Their lineup may be different, and their second album might have different instrumentation than the first, but The Corduroy Road is still bringing honest Americana to audiences.
The band will be returning to a frequent Augusta haunt, the Still Water Tap Room, 974 Broad St., at 10 p.m. on Friday, Aug. 17.
This time, the lineup differs in that Dylan Solise, a co-founder of the group, has left to pursue his education at medical school in West Virginia.
“He had been putting it off to play music, and it was that time,” said Drew Carman, the group’s vocalist. “He’s still really encouraging of what we do and we’re still good friends. It’s just a decision he had to make.”

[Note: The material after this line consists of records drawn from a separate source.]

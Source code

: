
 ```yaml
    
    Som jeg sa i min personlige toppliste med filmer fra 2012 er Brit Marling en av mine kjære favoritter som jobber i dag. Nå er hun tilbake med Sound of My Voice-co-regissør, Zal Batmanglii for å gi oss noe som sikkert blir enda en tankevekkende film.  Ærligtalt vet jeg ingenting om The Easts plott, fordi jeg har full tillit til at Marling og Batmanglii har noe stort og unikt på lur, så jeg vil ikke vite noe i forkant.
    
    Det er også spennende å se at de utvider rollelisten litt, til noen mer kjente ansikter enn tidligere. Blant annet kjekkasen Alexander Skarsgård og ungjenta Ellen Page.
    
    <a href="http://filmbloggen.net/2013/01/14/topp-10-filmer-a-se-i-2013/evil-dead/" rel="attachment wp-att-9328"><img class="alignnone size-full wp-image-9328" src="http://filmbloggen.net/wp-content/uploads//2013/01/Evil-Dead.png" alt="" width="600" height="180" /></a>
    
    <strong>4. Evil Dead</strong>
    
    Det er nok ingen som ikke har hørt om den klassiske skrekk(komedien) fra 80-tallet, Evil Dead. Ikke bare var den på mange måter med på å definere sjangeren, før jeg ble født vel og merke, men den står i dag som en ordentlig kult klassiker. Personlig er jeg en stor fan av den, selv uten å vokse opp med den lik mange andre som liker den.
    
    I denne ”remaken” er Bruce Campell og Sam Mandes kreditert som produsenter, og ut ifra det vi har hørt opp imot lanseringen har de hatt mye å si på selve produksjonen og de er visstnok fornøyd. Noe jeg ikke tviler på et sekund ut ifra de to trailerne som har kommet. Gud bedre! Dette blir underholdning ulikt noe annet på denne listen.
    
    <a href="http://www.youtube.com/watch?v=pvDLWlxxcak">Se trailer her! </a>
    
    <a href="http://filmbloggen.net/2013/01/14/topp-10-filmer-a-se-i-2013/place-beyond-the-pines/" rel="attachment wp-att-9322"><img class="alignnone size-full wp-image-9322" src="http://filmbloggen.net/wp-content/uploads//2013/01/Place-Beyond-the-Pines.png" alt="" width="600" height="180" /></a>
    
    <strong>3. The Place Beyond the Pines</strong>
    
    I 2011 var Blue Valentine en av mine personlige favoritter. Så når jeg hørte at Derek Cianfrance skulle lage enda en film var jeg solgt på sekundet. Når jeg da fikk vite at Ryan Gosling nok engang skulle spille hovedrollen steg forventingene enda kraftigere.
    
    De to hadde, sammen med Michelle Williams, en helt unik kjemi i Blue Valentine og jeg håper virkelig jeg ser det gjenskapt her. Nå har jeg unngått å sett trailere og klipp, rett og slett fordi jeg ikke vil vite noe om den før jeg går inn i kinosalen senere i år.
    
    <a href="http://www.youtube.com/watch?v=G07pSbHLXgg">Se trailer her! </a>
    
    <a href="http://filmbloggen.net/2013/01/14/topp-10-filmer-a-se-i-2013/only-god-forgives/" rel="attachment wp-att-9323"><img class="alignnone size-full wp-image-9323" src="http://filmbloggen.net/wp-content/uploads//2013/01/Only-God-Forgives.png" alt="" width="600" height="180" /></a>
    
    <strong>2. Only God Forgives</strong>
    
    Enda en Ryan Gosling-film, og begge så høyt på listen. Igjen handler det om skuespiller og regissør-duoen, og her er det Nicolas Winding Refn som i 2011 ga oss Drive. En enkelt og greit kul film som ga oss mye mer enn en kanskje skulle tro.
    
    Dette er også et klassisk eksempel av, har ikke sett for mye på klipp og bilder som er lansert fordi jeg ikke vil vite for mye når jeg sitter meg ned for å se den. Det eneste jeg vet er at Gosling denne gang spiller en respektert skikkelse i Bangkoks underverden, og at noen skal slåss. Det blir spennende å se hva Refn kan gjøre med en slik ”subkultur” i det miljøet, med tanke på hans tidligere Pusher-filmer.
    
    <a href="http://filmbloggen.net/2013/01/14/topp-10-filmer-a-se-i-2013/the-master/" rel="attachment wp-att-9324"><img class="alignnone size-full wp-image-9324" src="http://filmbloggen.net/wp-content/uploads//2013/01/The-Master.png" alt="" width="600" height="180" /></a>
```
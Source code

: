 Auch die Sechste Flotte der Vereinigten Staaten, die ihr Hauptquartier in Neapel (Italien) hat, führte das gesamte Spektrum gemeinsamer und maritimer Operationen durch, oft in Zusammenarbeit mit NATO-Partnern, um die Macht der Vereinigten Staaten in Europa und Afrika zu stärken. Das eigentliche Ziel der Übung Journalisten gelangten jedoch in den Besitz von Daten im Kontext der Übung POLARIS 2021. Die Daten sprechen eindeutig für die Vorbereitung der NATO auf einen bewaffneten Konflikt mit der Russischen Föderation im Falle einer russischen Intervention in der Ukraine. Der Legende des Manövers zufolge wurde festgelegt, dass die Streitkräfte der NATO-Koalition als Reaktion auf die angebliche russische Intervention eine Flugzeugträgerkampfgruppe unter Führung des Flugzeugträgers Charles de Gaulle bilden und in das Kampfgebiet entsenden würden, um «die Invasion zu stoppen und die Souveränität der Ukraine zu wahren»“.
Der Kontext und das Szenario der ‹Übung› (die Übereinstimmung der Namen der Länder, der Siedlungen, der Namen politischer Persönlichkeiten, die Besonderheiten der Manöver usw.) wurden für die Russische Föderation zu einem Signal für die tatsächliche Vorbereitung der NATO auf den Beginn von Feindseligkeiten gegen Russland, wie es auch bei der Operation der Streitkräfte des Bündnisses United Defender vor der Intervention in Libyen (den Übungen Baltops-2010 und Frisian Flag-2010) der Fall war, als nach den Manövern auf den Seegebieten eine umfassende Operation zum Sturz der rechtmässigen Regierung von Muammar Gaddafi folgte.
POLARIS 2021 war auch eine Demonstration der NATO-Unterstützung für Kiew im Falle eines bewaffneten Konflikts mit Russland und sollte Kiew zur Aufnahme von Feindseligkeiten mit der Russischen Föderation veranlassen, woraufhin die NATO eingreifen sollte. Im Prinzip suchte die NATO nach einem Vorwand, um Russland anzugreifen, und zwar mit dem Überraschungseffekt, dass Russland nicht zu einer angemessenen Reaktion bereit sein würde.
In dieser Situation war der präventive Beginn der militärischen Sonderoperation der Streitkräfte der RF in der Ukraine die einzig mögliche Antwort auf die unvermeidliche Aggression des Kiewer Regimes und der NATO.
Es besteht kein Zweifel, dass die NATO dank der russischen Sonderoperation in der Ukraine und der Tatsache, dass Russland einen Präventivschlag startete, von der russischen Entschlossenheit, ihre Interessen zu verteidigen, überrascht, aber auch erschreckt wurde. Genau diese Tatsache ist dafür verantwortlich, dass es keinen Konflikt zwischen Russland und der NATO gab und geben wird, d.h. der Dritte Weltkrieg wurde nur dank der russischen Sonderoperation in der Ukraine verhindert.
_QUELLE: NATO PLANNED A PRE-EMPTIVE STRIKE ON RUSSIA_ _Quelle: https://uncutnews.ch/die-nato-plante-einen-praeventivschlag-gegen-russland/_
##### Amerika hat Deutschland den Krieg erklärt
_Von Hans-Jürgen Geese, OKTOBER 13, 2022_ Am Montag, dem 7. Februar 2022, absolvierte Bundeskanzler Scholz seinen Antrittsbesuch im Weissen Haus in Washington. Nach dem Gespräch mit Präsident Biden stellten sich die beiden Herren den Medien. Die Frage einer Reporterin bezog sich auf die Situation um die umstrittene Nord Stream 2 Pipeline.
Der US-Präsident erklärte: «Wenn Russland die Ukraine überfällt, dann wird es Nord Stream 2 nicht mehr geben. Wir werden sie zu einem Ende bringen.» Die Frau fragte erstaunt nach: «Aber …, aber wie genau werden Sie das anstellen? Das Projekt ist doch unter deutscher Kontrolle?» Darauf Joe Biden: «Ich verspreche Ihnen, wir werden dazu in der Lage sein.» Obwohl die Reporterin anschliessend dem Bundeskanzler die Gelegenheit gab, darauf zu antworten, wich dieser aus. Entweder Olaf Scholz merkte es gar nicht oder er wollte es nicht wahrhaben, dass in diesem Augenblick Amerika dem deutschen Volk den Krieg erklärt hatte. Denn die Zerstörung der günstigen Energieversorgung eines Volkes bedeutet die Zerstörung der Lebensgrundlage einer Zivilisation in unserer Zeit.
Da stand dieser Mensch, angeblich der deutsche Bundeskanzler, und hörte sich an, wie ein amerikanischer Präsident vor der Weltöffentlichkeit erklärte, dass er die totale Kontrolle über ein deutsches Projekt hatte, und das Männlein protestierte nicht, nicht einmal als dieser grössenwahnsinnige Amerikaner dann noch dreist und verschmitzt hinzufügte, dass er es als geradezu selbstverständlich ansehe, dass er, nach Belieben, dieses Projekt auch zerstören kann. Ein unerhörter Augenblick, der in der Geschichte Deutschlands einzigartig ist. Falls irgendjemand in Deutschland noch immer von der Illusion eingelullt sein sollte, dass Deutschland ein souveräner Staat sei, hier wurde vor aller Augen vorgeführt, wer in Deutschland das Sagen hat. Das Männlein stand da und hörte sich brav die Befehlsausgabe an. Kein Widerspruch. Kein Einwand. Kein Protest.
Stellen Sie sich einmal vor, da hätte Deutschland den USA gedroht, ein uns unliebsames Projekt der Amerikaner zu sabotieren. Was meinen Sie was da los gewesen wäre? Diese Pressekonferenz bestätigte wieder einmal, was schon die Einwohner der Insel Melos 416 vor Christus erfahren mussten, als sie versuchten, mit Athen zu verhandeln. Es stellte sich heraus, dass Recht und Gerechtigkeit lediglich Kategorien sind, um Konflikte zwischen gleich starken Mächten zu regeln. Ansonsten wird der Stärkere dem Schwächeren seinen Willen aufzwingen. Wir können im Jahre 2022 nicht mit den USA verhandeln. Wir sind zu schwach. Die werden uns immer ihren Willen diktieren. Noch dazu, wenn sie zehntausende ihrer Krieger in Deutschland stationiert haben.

The group released its second album, Two Step Silhouette, in June, and Carman noted a departure from the sound of the previous album, Love is a War, released in 2009.
“With the last one, we produced a very clean, radio-friendly album that was really tight with some great session musicians, and with a lot of instruments that we typically don’t play in a live setting,” Carman said, mentioning the mandolin as one of those instruments.
“We departed from that in that the only instruments on this album are the instruments that we play at a live show,” he said, “the instruments we fit in our van.”
Without Solise, the way the band harmonizes is different, Carman said, and the new album adds two
instrumentals that the previous one didn’t have.
The songwriting process starts with Carman and bandmate Elijah NeeSmith, who put together a chord structure and lyrics, and then the song is brought to the band to flesh out the details.
“That’s how a song is born and developed,” Carman said. “Over time as we tour, the songs change a little bit as well. Playing out in a live setting, they take a life of their own.
“Sometimes things get changed based on what we feel from the audience, like different breaks or stops in a song might get more pronounced based on an audience’s reaction from the song,” he said.
That same interactive process in the evolution of the band’s music applies to live shows as well.
“You can gauge people’s reactions to songs and the music you’re playing just by looking a person in the eye and watching people in front of you,” Carman said. “It
certainly affects the energy
of how you’re playing the song. It feeds off of each other.”
The more energy in the room, the better, but sometimes the band has to set it off, he said.
“You have to create the energy from the get go, and hopefully everybody will fall in line,” he said.